The results were clear. The heart injected with MSCs from umbilical cord did not show any decrease in ejection fraction, whereas the other two groups showed an average reduction in injection fraction of around 10%. In fact the stem cell-injected hearts showed an average 1 % increase in ejection fraction. The blood flow in the hearts was even more different. blood flow is measured as a ratio of dead heart tissue to total heart tissue. The control of saline-injected hearts had an average ratio of about 4%, whereas the stem cell-injected hearts had a slightly negative percentage. This is a significant difference. Echocardiography confirmed that the wall thickness of the stem cell-injected hearts was significantly thicker than the walls of the control or the saline-injected hearts; some 14 times thicker!!
When the dissected hearts were examined, the MSC-injected hearts had lots of stem cells still in them. The cells not only survived, but, according to Zhang and his colleagues, differentiated into heart muscle cells. Their rationale for this conclusion is three-fold – the cells had the same shape and form or native heart muscle cells, they expressed heart specific Troponin T and vWF proteins, and electrically coupled with other heart muscle cells by expressing connexin. Connexin is a protein that traverses the membranes of two closely apposed cells and forms small pores between two cells that allows the exchange of SMALL molecules such as ions, ATP, and things like that. These connexin constructed pores are called “gap junctions” and they are the reason heart muscle cells work as a single unit, since any electrochemical change in one cell immediately spreads to all other nearby, connected cells.
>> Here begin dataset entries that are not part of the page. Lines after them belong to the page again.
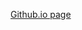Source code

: [Github.io page](https://ucdavis-bioinformatics-training.github.io/2019_August_UCD_mRNAseq_Workshop/)
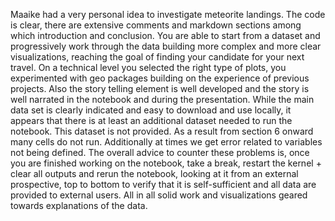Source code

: Maaike had a very personal idea to investigate meteorite landings. The code is clear, there are extensive comments and markdown sections among which introduction and conclusion. You are able to start from a dataset and progressively work through the data building more complex and more clear visualizations, reaching the goal of finding your candidate for your next travel. On a technical level you selected the right type of plots, you experimented with geo packages building on the experience of previous projects. Also the story telling element is well developed and the story is well narrated in the notebook and during the presentation. While the main data set is clearly indicated and easy to download and use locally, it appears that there is at least an additional dataset needed to run the notebook. This dataset is not provided. As a result from section 6 onward many cells do not run. Additionally at times we get error related to variables not being defined. The overall advice to counter these problems is, once you are finished working on the notebook, take a break, restart the kernel + clear all outputs and rerun the notebook, looking at it from an external prospective, top to bottom to verify that it is self-sufficient and all data are provided to external users. All in all solid work and visualizations geared towards explanations of the data.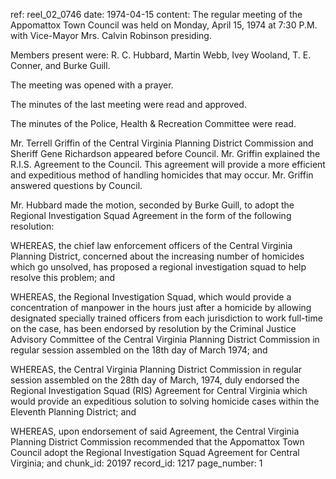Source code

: ref: reel_02_0746
date: 1974-04-15
content: The regular meeting of the Appomattox Town Council was held on Monday, April 15, 1974 at 7:30 P.M. with Vice-Mayor Mrs. Calvin Robinson presiding.

Members present were: R. C. Hubbard, Martin Webb, Ivey Wooland, T. E. Conner, and Burke Guill.

The meeting was opened with a prayer.

The minutes of the last meeting were read and approved.

The minutes of the Police, Health & Recreation Committee were read.

Mr. Terrell Griffin of the Central Virginia Planning District Commission and Sheriff Gene Richardson appeared before Council. Mr. Griffin explained the R.I.S. Agreement to the Council. This agreement will provide a more efficient and expeditious method of handling homicides that may occur. Mr. Griffin answered questions by Council.

Mr. Hubbard made the motion, seconded by Burke Guill, to adopt the Regional Investigation Squad Agreement in the form of the following resolution:

WHEREAS, the chief law enforcement officers of the Central Virginia Planning District, concerned about the increasing number of homicides which go unsolved, has proposed a regional investigation squad to help resolve this problem; and

WHEREAS, the Regional Investigation Squad, which would provide a concentration of manpower in the hours just after a homicide by allowing designated specially trained officers from each jurisdiction to work full-time on the case, has been endorsed by resolution by the Criminal Justice Advisory Committee of the Central Virginia Planning District Commission in regular session assembled on the 18th day of March 1974; and

WHEREAS, the Central Virginia Planning District Commission in regular session assembled on the 28th day of March, 1974, duly endorsed the Regional Investigation Squad (RIS) Agreement for Central Virginia which would provide an expeditious solution to solving homicide cases within the Eleventh Planning District; and

WHEREAS, upon endorsement of said Agreement, the Central Virginia Planning District Commission recommended that the Appomattox Town Council adopt the Regional Investigation Squad Agreement for Central Virginia; and
chunk_id: 20197
record_id: 1217
page_number: 1

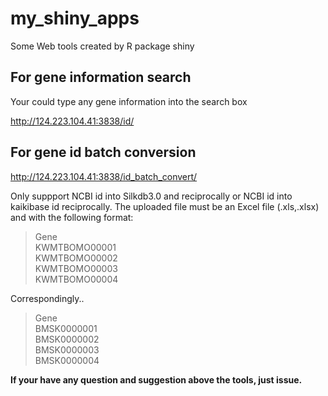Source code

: # my_shiny_apps
Some Web tools created by R package shiny
## For gene information search 
Your could type any gene information into the search box 

http://124.223.104.41:3838/id/

## For gene id batch conversion
http://124.223.104.41:3838/id_batch_convert/

Only suppport NCBI id into Silkdb3.0 and reciprocally or NCBI id into kaikibase id reciprocally.
The uploaded file must be an Excel file (.xls,.xlsx) and with the following format:

>Gene<br/>KWMTBOMO00001<br/>KWMTBOMO00002<br/>KWMTBOMO00003<br/>KWMTBOMO00004

Correspondingly..

>Gene<br/>BMSK0000001<br/>BMSK0000002<br/>BMSK0000003<br/>BMSK0000004

**If your have any question and suggestion above the tools, just issue.**
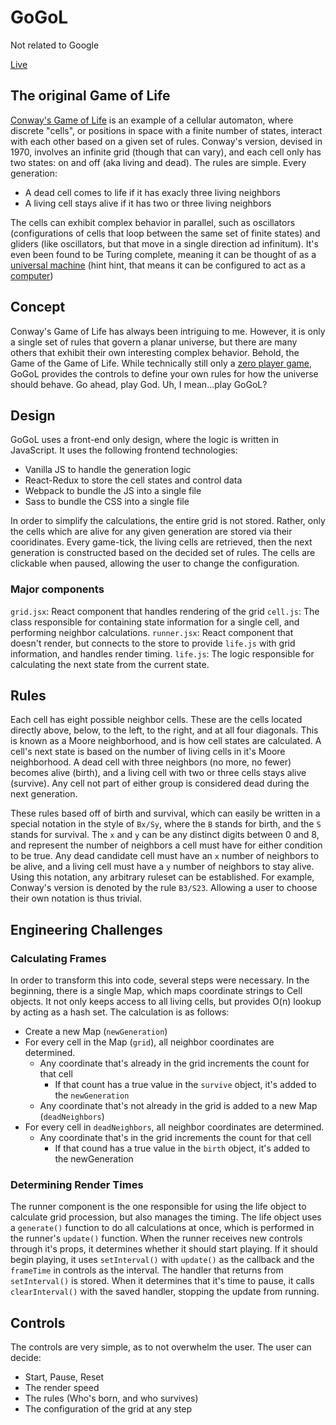 # GoGoL

Not related to Google

[Live](https://pgilbertschmitt.github.io/gogol/)

## The original Game of Life

[Conway's Game of Life](https://en.wikipedia.org/wiki/Conway's_Game_of_Life) is an example of a cellular automaton, where discrete "cells", or positions in space with a finite number of states, interact with each other based on a given set of rules. Conway's version, devised in 1970, involves an infinite grid (though that can vary), and each cell only has two states: on and off (aka living and dead). The rules are simple. Every generation:  
- A dead cell comes to life if it has exacly three living neighbors
- A living cell stays alive if it has two or three living neighbors

The cells can exhibit complex behavior in parallel, such as oscillators (configurations of cells that loop between the same set of finite states) and gliders (like oscillators, but that move in a single direction ad infinitum). It's even been found to be Turing complete, meaning it can be thought of as a [universal machine](https://en.wikipedia.org/wiki/Universal_Turing_machine) (hint hint, that means it can be configured to act as a [computer](https://pdfs.semanticscholar.org/19ea/f250c6b311870efa0950e642fb18febcfaf5.pdf))

## Concept

Conway's Game of Life has always been intriguing to me. However, it is only a single set of rules that govern a planar universe, but there are many others that exhibit their own interesting complex behavior. Behold, the Game of the Game of Life. While technically still only a [zero player game](https://en.wikipedia.org/wiki/Zero-player_game), GoGoL provides the controls to define your own rules for how the universe should behave. Go ahead, play God. Uh, I mean...play GoGoL?

## Design

GoGoL uses a front-end only design, where the logic is written in JavaScript. It uses the following frontend technologies:  
- Vanilla JS to handle the generation logic
- React-Redux to store the cell states and control data
- Webpack to bundle the JS into a single file
- Sass to bundle the CSS into a single file

In order to simplify the calculations, the entire grid is not stored. Rather, only the cells which are alive for any given generation are stored via their cooridinates. Every game-tick, the living cells are retrieved, then the next generation is constructed based on the decided set of rules. The cells are clickable when paused, allowing the user to change the configuration.

### Major components

`grid.jsx`: React component that handles rendering of the grid
`cell.js`: The class responsible for containing state information for a single cell, and performing neighbor calculations.
`runner.jsx`: React component that doesn't render, but connects to the store to provide `life.js` with grid information, and handles render timing.
`life.js`: The logic responsible for calculating the next state from the current state.

## Rules

Each cell has eight possible neighbor cells. These are the cells located directly above, below, to the left, to the right, and at all four diagonals. This is known as a Moore neighborhood, and is how cell states are calculated. A cell's next state is based on the number of living cells in it's Moore neighborhood. A dead cell with three neighbors (no more, no fewer) becomes alive (birth), and a living cell with two or three cells stays alive (survive). Any cell not part of either group is considered dead during the next generation.

These rules based off of birth and survival, which can easily be written in a special notation in the style of `Bx/Sy`, where the `B` stands for birth, and the `S` stands for survival. The `x` and `y` can be any distinct digits between 0 and 8, and represent the number of neighbors a cell must have for either condition to be true. Any dead candidate cell must have an `x` number of neighbors to be alive, and a living cell must have a `y` number of neighbors to stay alive. Using this notation, any arbitrary ruleset can be established. For example, Conway's version is denoted by the rule `B3/S23`. Allowing a user to choose their own notation is thus trivial.

## Engineering Challenges

### Calculating Frames

In order to transform this into code, several steps were necessary. In the beginning, there is a single Map, which maps coordinate strings to Cell objects. It not only keeps access to all living cells, but provides O(n) lookup by acting as a hash set. The calculation is as follows:

- Create a new Map (`newGeneration`)
- For every cell in the Map (`grid`), all neighbor coordinates are determined.
  - Any coordinate that's already in the grid increments the count for that cell
    - If that count has a true value in the `survive` object, it's added to the `newGeneration`
  - Any coordinate that's not already in the grid is added to a new Map (`deadNeighbors`)
- For every cell in `deadNeighbors`, all neighbor coordinates are determined.
  - Any coordinate that's in the grid increments the count for that cell
    - If that cound has a true value in the `birth` object, it's added to the newGeneration

### Determining Render Times

The runner component is the one responsible for using the life object to calculate grid procession, but also manages the timing. The life object uses a `generate()` function to do all calculations at once, which is performed in the runner's `update()` function. When the runner receives new controls through it's props, it determines whether it should start playing. If it should begin playing, it uses `setInterval()` with `update()` as the callback and the `frameTime` in controls as the interval. The handler that returns from `setInterval()` is stored. When it determines that it's time to pause, it calls `clearInterval()` with the saved handler, stopping the update from running.

## Controls

The controls are very simple, as to not overwhelm the user. The user can decide:  
- Start, Pause, Reset
- The render speed
- The rules (Who's born, and who survives)
- The configuration of the grid at any step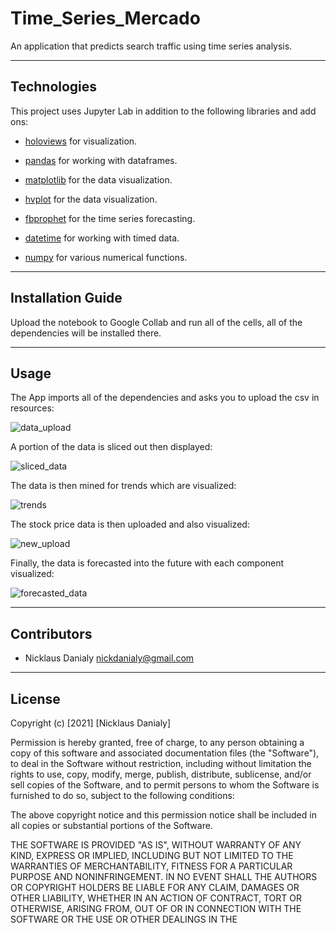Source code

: # Time_Series_Mercado
 An application that predicts search traffic using time series analysis.

---

## Technologies

This project uses Jupyter Lab in addition to the following libraries and add ons:

* [holoviews](https://holoviews.org/Reference_Manual/index.html) for visualization.

* [pandas](https://pandas.pydata.org/docs/) for working with dataframes.

* [matplotlib](https://docs.python.org/3/library/pathlib.html) for the data visualization.

* [hvplot](https://hvplot.holoviz.org/) for the data visualization.

* [fbprophet](https://facebook.github.io/prophet/docs/quick_start.html) for the time series forecasting.

* [datetime](https://docs.python.org/3/library/datetime.html) for working with timed data.

* [numpy](https://numpy.org/doc/) for various numerical functions.

---

## Installation Guide

Upload the notebook to Google Collab and run all of the cells, all of the dependencies will be installed there.

---

## Usage

The App imports all of the dependencies and asks you to upload the csv in resources:

![data_upload](https://user-images.githubusercontent.com/96391748/158049592-540a3870-8a57-4271-853d-275c57032176.PNG)

A portion of the data is sliced out then displayed:

![sliced_data](https://user-images.githubusercontent.com/96391748/158049613-c053b8ca-ff46-42b0-8c55-e67bc141902d.PNG)

The data is then mined for trends which are visualized:

![trends](https://user-images.githubusercontent.com/96391748/158049647-674c8107-c36d-4756-a450-93f09bca3d73.PNG)

The stock price data is then uploaded and also visualized:

![new_upload](https://user-images.githubusercontent.com/96391748/158049684-3a60affc-7504-4d11-8b73-53f560175cf7.PNG)

Finally, the data is forecasted into the future with each component visualized:

![forecasted_data](https://user-images.githubusercontent.com/96391748/158049697-b556bffb-c0ec-46a2-adaa-cd63c270f1f4.PNG)

---

## Contributors

* Nicklaus Danialy nickdanialy@gmail.com 

---

## License

Copyright (c) [2021] [Nicklaus Danialy]

Permission is hereby granted, free of charge, to any person obtaining a copy
of this software and associated documentation files (the "Software"), to deal
in the Software without restriction, including without limitation the rights
to use, copy, modify, merge, publish, distribute, sublicense, and/or sell
copies of the Software, and to permit persons to whom the Software is
furnished to do so, subject to the following conditions:

The above copyright notice and this permission notice shall be included in all
copies or substantial portions of the Software.

THE SOFTWARE IS PROVIDED "AS IS", WITHOUT WARRANTY OF ANY KIND, EXPRESS OR
IMPLIED, INCLUDING BUT NOT LIMITED TO THE WARRANTIES OF MERCHANTABILITY,
FITNESS FOR A PARTICULAR PURPOSE AND NONINFRINGEMENT. IN NO EVENT SHALL THE
AUTHORS OR COPYRIGHT HOLDERS BE LIABLE FOR ANY CLAIM, DAMAGES OR OTHER
LIABILITY, WHETHER IN AN ACTION OF CONTRACT, TORT OR OTHERWISE, ARISING FROM,
OUT OF OR IN CONNECTION WITH THE SOFTWARE OR THE USE OR OTHER DEALINGS IN THE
As much as I would like to believe Zhang and his colleagues, I remain skeptical that these cells differentiated into heart muscle cells. I say this because MSCs can be differentiated in culture to form cells that look and act like heart muscle cells. These cells will even express some heart-specific genes. However, they lack the calcium handling machinery of true heart muscle cells and do not function as true heart muscle. To convince that these Wharton jelly MSCs truly are heart muscle cells, they will need to show that they contain heart specific calcium handling proteins (see Shake JG, Gruber PJ, Baumgartner WA et al. Ann Thorac Surg 2002;73:1919–1925; Davani S, Marandin A, Mersin N et al. Circulation 2003;108(suppl 1):II253–258; Hou M, Yang KM, Zhang H et al. Int J Cardiol 2007;115:220 –228). If they can show this, then I will believe them.
However, there are two findings of this paper that are not in doubt. The number of blood vessels in the hearts of the MSC-treated animals far exceeded the number found in the control or the saline-treated hearts (3-4 times the number of blood vessels). Therefore, the Wharton’s jelly MSCs induced lots and lots of blood vessels. Many of these blood vessels contained labeled cells, which shows that the MSCs differentiated into endothelial and smooth muscle cells, Also, the Wharton’s jelly MSCs clearly induced resident cardiac stem cell (CSC) populations in the hearts of the minipigs, since several cells that expressed CSC surface molecules were found in the heart muscle tissue. Previous work by Hatzistergos and others showed that MSCs induce the endogenous CSC population and this is one of the ways that MSCs help heal ailing hearts (Circulation Research 2010 107:913-22).
Zhang’s paper is interesting and it shows that Wharton’s jelly MSCs are safe and efficacious for treating the heart after a heart attack. Also, none of the minipigs in this experiment were treated with drugs to suppress the immune system. No immune response against the cells was reported. Therefore, the invisibility of these cells to the immune system seems to last, at least in this experiment.